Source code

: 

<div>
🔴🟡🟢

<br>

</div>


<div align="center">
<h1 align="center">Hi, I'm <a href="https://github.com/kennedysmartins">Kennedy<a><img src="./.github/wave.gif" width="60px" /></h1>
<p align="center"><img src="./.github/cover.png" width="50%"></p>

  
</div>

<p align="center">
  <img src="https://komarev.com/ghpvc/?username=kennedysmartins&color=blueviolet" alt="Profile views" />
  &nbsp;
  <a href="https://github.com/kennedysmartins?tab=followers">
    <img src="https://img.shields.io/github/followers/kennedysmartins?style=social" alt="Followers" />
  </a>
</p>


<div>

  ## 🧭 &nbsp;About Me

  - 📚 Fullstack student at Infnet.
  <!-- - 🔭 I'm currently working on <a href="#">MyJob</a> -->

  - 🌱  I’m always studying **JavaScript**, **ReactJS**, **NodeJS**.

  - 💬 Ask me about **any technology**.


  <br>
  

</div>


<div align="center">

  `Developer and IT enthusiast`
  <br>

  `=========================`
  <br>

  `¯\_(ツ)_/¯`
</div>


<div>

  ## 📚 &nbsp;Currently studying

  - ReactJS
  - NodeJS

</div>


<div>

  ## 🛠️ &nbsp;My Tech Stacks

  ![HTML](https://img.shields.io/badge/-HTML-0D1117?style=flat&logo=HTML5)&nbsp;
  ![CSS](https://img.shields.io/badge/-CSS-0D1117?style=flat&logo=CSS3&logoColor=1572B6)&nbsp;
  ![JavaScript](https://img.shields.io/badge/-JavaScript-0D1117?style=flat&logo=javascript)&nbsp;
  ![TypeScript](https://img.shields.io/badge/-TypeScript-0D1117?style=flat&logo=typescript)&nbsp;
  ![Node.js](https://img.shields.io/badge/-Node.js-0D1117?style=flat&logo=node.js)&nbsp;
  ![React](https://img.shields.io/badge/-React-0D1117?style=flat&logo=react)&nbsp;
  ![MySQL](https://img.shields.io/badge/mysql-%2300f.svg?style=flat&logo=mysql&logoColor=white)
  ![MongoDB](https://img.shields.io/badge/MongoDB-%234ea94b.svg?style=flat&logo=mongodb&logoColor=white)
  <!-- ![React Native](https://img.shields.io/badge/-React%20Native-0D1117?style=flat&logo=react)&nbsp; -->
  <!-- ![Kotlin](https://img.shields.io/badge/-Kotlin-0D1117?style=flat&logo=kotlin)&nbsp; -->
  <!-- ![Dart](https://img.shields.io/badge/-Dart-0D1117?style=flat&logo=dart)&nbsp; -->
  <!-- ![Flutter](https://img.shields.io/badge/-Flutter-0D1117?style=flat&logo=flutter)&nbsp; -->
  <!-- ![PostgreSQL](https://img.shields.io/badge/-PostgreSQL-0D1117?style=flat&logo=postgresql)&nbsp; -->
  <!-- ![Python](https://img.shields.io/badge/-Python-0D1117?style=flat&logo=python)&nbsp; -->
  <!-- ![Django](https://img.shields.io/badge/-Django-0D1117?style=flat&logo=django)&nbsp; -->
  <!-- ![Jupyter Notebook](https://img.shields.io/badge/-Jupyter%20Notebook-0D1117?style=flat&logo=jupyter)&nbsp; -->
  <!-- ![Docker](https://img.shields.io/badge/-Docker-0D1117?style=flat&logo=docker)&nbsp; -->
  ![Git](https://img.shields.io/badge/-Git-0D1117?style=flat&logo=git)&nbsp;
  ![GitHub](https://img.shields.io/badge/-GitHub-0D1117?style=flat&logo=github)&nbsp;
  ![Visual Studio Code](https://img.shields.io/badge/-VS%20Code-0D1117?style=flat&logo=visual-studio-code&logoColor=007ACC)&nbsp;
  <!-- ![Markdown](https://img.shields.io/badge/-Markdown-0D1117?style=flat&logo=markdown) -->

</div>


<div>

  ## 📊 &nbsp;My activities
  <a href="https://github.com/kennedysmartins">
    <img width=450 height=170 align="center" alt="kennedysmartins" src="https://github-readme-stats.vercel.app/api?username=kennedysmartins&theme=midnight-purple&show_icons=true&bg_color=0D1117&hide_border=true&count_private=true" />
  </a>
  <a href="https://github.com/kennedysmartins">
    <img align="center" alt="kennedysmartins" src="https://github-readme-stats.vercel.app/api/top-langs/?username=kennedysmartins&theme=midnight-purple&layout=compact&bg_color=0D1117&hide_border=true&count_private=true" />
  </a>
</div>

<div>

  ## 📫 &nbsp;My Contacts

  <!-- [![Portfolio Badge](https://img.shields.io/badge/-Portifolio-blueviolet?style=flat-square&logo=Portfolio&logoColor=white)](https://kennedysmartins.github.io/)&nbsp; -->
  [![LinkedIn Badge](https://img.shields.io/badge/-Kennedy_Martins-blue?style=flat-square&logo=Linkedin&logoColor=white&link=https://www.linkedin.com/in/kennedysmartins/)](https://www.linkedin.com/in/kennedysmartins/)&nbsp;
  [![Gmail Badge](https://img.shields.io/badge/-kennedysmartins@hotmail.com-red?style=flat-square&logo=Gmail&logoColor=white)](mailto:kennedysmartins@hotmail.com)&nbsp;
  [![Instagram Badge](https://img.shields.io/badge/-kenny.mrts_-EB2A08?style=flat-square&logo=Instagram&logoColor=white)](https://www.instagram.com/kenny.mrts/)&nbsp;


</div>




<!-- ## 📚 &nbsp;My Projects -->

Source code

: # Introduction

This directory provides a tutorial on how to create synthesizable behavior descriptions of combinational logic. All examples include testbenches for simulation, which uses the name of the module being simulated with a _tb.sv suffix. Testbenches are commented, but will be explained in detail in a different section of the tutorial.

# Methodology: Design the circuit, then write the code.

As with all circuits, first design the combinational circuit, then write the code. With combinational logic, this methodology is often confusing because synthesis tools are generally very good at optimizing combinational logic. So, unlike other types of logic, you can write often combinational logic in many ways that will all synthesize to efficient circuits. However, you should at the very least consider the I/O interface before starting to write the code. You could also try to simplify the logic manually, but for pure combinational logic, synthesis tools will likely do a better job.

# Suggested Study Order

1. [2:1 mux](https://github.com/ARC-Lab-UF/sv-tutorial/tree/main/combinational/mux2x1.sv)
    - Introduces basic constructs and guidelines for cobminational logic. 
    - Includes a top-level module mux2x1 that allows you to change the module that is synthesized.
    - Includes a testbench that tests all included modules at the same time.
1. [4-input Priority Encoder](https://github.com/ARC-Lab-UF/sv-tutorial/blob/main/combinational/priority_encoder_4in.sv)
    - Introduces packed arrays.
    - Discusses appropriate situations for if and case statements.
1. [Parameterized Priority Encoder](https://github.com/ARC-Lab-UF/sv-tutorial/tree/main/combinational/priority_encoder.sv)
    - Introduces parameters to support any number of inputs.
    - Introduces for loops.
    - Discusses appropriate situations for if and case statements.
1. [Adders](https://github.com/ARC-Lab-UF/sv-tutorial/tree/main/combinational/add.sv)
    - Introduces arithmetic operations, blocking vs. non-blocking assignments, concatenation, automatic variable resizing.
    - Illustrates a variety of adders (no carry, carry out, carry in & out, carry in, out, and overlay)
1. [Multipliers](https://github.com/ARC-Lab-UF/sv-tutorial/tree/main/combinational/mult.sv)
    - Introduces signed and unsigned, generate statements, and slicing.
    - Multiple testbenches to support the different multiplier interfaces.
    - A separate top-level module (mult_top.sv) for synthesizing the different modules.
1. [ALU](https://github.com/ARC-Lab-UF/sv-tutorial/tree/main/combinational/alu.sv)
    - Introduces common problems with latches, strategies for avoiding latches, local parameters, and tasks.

** The problem **
The expected result is every line from the material above that includes "support".

** The completed task **
    - Introduces parameters to support any number of inputs.
    - Multiple testbenches to support the different multiplier interfaces.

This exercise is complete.